#### Directions for this task:
Read through the lines below and copy the ones holding the string "https".

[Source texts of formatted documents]
================================

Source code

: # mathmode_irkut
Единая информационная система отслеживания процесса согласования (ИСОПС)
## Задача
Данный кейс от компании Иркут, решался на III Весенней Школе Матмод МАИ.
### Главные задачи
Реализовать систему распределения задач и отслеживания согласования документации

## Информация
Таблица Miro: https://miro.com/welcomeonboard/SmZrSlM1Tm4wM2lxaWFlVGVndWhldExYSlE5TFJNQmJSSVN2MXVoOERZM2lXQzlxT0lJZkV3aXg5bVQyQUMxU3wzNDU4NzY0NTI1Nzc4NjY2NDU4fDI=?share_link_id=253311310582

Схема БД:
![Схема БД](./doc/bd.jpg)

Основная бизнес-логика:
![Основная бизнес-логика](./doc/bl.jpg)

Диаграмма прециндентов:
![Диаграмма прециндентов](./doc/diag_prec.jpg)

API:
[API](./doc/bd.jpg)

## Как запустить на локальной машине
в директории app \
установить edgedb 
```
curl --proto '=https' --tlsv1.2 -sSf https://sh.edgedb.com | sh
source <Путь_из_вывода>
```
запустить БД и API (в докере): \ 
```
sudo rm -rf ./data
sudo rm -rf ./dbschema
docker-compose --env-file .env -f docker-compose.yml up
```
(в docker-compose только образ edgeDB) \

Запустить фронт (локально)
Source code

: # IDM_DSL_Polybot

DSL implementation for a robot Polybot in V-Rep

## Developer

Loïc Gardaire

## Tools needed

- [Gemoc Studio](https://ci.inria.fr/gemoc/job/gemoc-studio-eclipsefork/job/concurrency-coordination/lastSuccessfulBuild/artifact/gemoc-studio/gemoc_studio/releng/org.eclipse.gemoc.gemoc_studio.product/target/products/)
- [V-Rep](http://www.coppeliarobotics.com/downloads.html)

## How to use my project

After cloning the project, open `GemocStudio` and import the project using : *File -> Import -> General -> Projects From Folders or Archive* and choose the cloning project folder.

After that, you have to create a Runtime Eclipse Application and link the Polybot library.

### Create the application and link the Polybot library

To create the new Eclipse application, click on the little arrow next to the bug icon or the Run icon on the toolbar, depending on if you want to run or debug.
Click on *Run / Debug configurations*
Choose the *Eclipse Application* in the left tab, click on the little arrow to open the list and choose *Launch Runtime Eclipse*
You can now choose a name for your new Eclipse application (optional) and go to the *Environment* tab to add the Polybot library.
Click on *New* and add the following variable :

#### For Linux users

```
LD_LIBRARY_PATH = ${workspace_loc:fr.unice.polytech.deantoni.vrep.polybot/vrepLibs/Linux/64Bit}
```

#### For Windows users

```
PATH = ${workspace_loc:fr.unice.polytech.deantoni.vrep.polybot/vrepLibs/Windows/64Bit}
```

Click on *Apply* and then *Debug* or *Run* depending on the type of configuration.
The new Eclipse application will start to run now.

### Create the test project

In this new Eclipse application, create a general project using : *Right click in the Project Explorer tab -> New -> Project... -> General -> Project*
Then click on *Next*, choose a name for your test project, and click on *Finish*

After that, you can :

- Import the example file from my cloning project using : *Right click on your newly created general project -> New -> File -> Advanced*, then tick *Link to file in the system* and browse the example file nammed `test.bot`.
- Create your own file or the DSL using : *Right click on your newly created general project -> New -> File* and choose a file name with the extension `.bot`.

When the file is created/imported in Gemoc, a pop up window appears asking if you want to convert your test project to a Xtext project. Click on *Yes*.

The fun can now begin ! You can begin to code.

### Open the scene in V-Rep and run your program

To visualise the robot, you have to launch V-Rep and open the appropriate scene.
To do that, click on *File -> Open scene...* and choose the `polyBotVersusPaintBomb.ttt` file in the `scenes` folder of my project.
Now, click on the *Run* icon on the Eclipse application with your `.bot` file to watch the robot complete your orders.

================================

#### Solution for this task:
Таблица Miro: https://miro.com/welcomeonboard/SmZrSlM1Tm4wM2lxaWFlVGVndWhldExYSlE5TFJNQmJSSVN2MXVoOERZM2lXQzlxT0lJZkV3aXg5bVQyQUMxU3wzNDU4NzY0NTI1Nzc4NjY2NDU4fDI=?share_link_id=253311310582
curl --proto '=https' --tlsv1.2 -sSf https://sh.edgedb.com | sh
- [Gemoc Studio](https://ci.inria.fr/gemoc/job/gemoc-studio-eclipsefork/job/concurrency-coordination/lastSuccessfulBuild/artifact/gemoc-studio/gemoc_studio/releng/org.eclipse.gemoc.gemoc_studio.product/target/products/)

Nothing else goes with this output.